▶ WHAT THE TASK ASKS:
The answer is all of the entries below, repeated exactly and free of pictures.

════════════════════

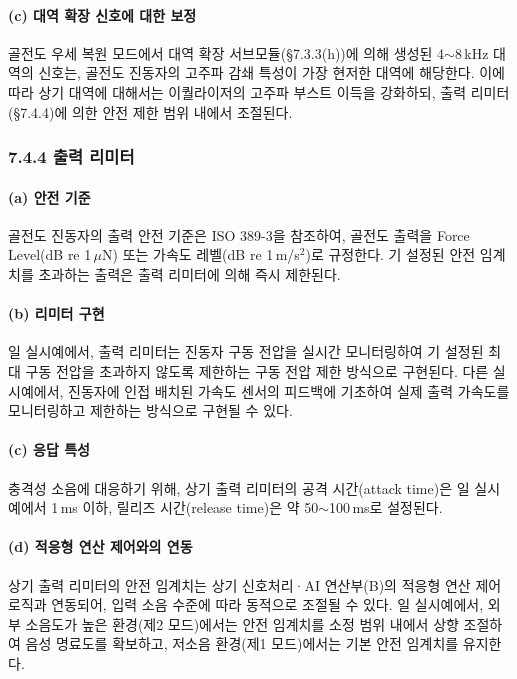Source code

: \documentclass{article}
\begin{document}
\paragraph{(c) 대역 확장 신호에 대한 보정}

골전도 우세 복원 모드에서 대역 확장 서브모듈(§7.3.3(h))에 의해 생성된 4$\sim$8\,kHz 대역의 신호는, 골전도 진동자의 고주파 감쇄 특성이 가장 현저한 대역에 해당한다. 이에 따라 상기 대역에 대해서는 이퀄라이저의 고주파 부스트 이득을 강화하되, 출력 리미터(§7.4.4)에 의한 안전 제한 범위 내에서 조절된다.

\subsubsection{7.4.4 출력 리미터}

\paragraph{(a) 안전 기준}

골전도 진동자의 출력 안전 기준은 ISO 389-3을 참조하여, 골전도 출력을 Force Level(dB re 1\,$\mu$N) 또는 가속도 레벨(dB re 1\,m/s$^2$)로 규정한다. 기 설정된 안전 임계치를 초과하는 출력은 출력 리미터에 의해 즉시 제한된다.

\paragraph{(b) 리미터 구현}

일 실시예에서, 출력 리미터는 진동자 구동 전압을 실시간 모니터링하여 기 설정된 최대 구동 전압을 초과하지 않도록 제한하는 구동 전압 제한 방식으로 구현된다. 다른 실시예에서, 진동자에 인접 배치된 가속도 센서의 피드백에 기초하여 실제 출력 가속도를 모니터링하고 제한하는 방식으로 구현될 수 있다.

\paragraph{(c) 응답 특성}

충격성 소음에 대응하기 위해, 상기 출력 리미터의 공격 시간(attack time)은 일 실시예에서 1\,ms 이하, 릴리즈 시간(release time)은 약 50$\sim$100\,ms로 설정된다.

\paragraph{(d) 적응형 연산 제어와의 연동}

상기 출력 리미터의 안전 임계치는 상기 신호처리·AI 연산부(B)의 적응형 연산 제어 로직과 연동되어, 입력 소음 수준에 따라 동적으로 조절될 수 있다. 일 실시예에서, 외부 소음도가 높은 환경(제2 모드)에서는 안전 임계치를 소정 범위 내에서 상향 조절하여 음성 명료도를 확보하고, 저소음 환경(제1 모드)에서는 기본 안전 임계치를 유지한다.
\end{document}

════════════════════

▶ OUTPUT OF THE TASK:
Source code

: \documentclass{article}
\begin{document}
\paragraph{(c) 대역 확장 신호에 대한 보정}

골전도 우세 복원 모드에서 대역 확장 서브모듈(§7.3.3(h))에 의해 생성된 4$\sim$8\,kHz 대역의 신호는, 골전도 진동자의 고주파 감쇄 특성이 가장 현저한 대역에 해당한다. 이에 따라 상기 대역에 대해서는 이퀄라이저의 고주파 부스트 이득을 강화하되, 출력 리미터(§7.4.4)에 의한 안전 제한 범위 내에서 조절된다.

\subsubsection{7.4.4 출력 리미터}

\paragraph{(a) 안전 기준}

골전도 진동자의 출력 안전 기준은 ISO 389-3을 참조하여, 골전도 출력을 Force Level(dB re 1\,$\mu$N) 또는 가속도 레벨(dB re 1\,m/s$^2$)로 규정한다. 기 설정된 안전 임계치를 초과하는 출력은 출력 리미터에 의해 즉시 제한된다.

\paragraph{(b) 리미터 구현}

일 실시예에서, 출력 리미터는 진동자 구동 전압을 실시간 모니터링하여 기 설정된 최대 구동 전압을 초과하지 않도록 제한하는 구동 전압 제한 방식으로 구현된다. 다른 실시예에서, 진동자에 인접 배치된 가속도 센서의 피드백에 기초하여 실제 출력 가속도를 모니터링하고 제한하는 방식으로 구현될 수 있다.

\paragraph{(c) 응답 특성}

충격성 소음에 대응하기 위해, 상기 출력 리미터의 공격 시간(attack time)은 일 실시예에서 1\,ms 이하, 릴리즈 시간(release time)은 약 50$\sim$100\,ms로 설정된다.

\paragraph{(d) 적응형 연산 제어와의 연동}

상기 출력 리미터의 안전 임계치는 상기 신호처리·AI 연산부(B)의 적응형 연산 제어 로직과 연동되어, 입력 소음 수준에 따라 동적으로 조절될 수 있다. 일 실시예에서, 외부 소음도가 높은 환경(제2 모드)에서는 안전 임계치를 소정 범위 내에서 상향 조절하여 음성 명료도를 확보하고, 저소음 환경(제1 모드)에서는 기본 안전 임계치를 유지한다.
\end{document}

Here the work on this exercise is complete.